País tem 17 milhões sem acesso à água

Apenas 9% dos pontos de água do Brasil foram considerados ótimos em estudo

São Paulo – Hoje, 22 de março, é celebrado o Dia Mundial da Água, data estabelecida em 1992, durante a Conferência das Nações Unidas sobre o Meio Ambiente e o Desenvolvimento, a Eco 92, que aconteceu no Rio de Janeiro.

O projeto foi baseados no capítulo 18 da Agenda 21, que tem como objetivo geral assegurar a manutenção da oferta adequada de água de boa qualidade para toda a população do planeta e a preservação das funções hidrológicas, biológicas e químicas dos ecossistemas.

Na data de hoje, portanto, vale lembrar que, no país que possui 12% do potencial hídrico do planeta, mais de 17 milhões de brasileiros não têm acesso à água potável. O principal desafio do país seria garanti a qualidade, e não a quantidade, da água disponível.

“A questão da quantidade tem sido mais bem enfrentada. Mesmo no Semiárido, hoje os problemas estão sendo resolvidos, com grandes canais, grandes açudes.

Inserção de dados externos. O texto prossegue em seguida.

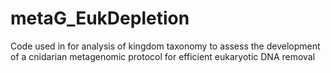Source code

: # metaG_EukDepletion
Code used in for analysis of kingdom taxonomy to assess the development of a cnidarian metagenomic protocol for efficient eukaryotic DNA removal
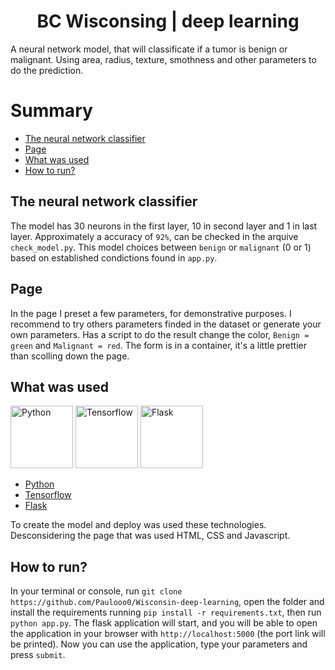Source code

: 
<h1 align="center">BC Wisconsing | deep learning</h1>

A neural network model, that will classificate if a tumor is benign or malignant. Using area, radius, texture, smothness and other parameters to do the prediction.

# Summary
* [The neural network classifier](#the-neural-network-classifier)
* [Page](#page)
* [What was used](#what-was-used)
* [How to run?](#how-to-run)

## The neural network classifier
The model has 30 neurons in the first layer, 10 in second layer and 1 in last layer. Approximately a accuracy of `92%`, can be checked in the arquive `check_model.py`.
This model choices between `benign` or `malignant` (0 or 1) based on established condictions found in `app.py`.

## Page
In the page I preset a few parameters, for demonstrative purposes. I recommend to try others parameters finded in the dataset or generate your own parameters.
Has a script to do the result change the color, `Benign = green` and `Malignant = red`. The form is in a container, it's a little prettier than scolling down the page.

## What was used
<img src="https://github.com/Paulooo0/Wisconsin-deep-learning/assets/110143071/5242afd9-f23e-4afc-a0c6-d71d33ef3ae1" width="100" height="100" alt="Python">
<img src="https://github.com/Paulooo0/Wisconsin-deep-learning/assets/110143071/c5f2acd2-2a24-456c-b55f-1ceaeb6ad6ff" width="100" height="100" alt="Tensorflow">
<img src="https://github.com/Paulooo0/Wisconsin-deep-learning/assets/110143071/8aa018ed-2aca-4ad6-a7ed-35ec5da92562" width="100" height="100" alt="Flask">

- [Python](https://www.python.org)
- [Tensorflow](www.tensorflow.org)
- [Flask](https://flask.palletsprojects.com/en/2.3.x/)

To create the model and deploy was used these technologies. Desconsidering the page that was used HTML, CSS and Javascript.

## How to run?
In your terminal or console, run `git clone https://github.com/Paulooo0/Wisconsin-deep-learning`, open the folder and install the requirements running `pip install -r requirements.txt`, then run `python app.py`. The flask application will start, and you will be able to open the application in your browser with `http://localhost:5000` (the port link will be printed). Now you can use the application, type your parameters and press `submit`.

No Sul e Sudeste, a questão da qualidade sempre apareceu como o grande problema e no Nordeste começa a preocupar”, disse o diretor da Agência Nacional de Águas (ANA), Paulo Varella, à Agência Brasil.

Segundo levantamento realizado em mais de 2 mil pontos de monitoramento em 17 unidades da Federação, apenas 9% dos pontos foram considerados ótimos. Cerca de 70% têm Índice de Qualidade da Água (IQA) considerado bom; 14%, razoável; 5%, ruim; e 2%, péssimo.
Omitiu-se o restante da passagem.